• _Directions for this task_
As the lines appear below, please set them down exactly, starting at the first and finishing with the one containing "and it's meant".

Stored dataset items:
++++

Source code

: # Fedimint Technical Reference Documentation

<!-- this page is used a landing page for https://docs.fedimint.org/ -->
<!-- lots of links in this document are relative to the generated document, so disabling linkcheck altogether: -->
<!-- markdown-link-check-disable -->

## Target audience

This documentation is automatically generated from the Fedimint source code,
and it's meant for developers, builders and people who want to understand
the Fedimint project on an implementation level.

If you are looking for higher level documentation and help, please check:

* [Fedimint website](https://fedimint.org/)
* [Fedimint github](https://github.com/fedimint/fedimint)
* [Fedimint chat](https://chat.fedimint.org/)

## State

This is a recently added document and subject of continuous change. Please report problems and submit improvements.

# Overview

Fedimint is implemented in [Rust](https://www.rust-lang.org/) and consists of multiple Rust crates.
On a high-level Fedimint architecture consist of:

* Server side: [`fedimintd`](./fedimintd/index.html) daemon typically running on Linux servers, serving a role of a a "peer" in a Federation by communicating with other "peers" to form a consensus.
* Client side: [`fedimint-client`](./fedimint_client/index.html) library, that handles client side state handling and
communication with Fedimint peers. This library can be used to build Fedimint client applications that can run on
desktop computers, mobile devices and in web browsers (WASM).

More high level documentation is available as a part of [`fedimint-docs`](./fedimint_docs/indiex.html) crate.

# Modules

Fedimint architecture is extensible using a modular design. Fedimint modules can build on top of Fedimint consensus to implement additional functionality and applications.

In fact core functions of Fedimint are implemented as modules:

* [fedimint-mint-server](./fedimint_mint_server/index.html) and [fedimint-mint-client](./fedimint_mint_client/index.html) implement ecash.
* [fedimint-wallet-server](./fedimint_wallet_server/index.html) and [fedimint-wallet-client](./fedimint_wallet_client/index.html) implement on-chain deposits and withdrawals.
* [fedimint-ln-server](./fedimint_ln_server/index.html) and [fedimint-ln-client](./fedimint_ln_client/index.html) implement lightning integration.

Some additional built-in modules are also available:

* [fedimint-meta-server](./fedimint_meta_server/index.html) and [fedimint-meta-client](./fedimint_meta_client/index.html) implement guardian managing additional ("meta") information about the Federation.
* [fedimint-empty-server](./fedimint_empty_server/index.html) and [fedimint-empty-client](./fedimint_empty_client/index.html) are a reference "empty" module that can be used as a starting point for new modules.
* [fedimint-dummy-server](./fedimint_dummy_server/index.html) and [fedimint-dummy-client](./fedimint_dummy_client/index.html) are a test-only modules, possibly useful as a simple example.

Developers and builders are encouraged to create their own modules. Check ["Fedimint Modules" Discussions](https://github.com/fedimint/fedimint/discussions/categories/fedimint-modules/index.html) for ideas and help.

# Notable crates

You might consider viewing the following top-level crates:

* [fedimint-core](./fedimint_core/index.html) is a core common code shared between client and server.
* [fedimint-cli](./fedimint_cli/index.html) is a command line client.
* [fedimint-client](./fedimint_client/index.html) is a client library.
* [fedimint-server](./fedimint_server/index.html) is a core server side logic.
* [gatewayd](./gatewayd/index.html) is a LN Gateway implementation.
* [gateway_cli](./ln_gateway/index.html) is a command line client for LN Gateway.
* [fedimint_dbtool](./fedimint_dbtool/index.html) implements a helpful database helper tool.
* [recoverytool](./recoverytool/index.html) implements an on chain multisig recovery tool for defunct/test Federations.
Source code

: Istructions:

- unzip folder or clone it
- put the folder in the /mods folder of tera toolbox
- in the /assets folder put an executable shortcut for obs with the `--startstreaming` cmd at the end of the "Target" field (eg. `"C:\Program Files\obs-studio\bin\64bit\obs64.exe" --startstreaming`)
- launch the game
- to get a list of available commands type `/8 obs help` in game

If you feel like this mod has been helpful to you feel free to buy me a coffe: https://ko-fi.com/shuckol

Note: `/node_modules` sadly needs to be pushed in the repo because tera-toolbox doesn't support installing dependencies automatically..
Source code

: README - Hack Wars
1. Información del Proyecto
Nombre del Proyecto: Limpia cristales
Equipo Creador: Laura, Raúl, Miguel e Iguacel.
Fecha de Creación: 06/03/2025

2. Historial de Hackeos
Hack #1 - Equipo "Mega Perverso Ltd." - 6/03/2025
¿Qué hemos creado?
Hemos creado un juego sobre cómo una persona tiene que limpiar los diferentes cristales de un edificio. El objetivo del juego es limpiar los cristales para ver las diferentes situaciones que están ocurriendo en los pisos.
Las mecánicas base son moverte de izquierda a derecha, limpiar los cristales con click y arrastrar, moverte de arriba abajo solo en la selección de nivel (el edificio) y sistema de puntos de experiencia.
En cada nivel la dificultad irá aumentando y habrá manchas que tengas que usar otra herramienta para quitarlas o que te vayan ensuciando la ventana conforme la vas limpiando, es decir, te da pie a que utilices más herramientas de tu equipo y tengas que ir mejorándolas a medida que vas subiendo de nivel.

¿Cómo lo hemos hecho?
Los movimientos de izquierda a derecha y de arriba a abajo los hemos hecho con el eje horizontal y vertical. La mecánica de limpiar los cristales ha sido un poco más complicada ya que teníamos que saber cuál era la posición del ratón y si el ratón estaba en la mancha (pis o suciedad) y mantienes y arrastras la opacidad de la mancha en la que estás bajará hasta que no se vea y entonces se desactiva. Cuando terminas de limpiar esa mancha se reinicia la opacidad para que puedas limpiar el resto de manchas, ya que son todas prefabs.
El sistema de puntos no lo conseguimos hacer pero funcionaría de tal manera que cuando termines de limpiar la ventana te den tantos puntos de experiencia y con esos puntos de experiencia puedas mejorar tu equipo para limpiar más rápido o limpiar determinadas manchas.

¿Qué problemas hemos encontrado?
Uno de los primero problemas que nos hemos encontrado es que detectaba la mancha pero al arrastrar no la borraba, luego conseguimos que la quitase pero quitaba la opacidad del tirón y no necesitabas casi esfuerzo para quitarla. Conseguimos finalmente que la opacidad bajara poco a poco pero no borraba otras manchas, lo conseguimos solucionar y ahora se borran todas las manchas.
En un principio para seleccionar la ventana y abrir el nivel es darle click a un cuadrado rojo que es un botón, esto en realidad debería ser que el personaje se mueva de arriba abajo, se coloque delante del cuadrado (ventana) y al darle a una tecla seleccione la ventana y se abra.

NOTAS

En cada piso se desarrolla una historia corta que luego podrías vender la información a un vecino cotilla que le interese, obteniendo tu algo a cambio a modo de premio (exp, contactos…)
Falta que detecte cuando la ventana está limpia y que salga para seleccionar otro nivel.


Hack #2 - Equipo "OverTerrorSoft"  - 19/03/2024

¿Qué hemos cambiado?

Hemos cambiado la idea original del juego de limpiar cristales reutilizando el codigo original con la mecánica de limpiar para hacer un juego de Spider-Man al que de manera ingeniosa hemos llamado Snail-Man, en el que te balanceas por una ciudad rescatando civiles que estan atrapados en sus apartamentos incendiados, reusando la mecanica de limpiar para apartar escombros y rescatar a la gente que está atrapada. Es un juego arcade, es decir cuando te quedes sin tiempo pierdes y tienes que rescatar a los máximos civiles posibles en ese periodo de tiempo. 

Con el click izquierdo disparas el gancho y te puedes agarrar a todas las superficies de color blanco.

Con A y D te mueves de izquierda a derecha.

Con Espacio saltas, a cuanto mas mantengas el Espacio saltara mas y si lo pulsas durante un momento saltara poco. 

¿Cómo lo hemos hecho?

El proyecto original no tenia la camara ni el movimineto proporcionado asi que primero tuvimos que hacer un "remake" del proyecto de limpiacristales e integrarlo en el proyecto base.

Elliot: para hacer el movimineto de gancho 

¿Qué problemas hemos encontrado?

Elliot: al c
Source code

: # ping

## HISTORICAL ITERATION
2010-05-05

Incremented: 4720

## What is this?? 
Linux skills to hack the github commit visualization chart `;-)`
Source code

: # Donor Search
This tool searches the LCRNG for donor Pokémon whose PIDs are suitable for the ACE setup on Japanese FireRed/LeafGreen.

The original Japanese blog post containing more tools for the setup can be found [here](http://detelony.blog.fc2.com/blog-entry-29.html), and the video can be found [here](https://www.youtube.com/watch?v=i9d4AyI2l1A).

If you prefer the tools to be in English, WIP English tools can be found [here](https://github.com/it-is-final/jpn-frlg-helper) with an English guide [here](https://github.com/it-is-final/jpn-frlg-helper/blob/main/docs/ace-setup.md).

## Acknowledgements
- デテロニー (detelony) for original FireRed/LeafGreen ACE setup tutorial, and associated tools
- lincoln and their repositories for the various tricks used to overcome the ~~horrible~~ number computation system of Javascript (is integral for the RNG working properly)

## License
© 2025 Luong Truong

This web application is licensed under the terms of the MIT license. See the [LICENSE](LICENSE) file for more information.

++++

• _Reply to the exercise_
Source code

: # Fedimint Technical Reference Documentation

<!-- this page is used a landing page for https://docs.fedimint.org/ -->
<!-- lots of links in this document are relative to the generated document, so disabling linkcheck altogether: -->
<!-- markdown-link-check-disable -->

## Target audience

This documentation is automatically generated from the Fedimint source code,
and it's meant for developers, builders and people who want to understand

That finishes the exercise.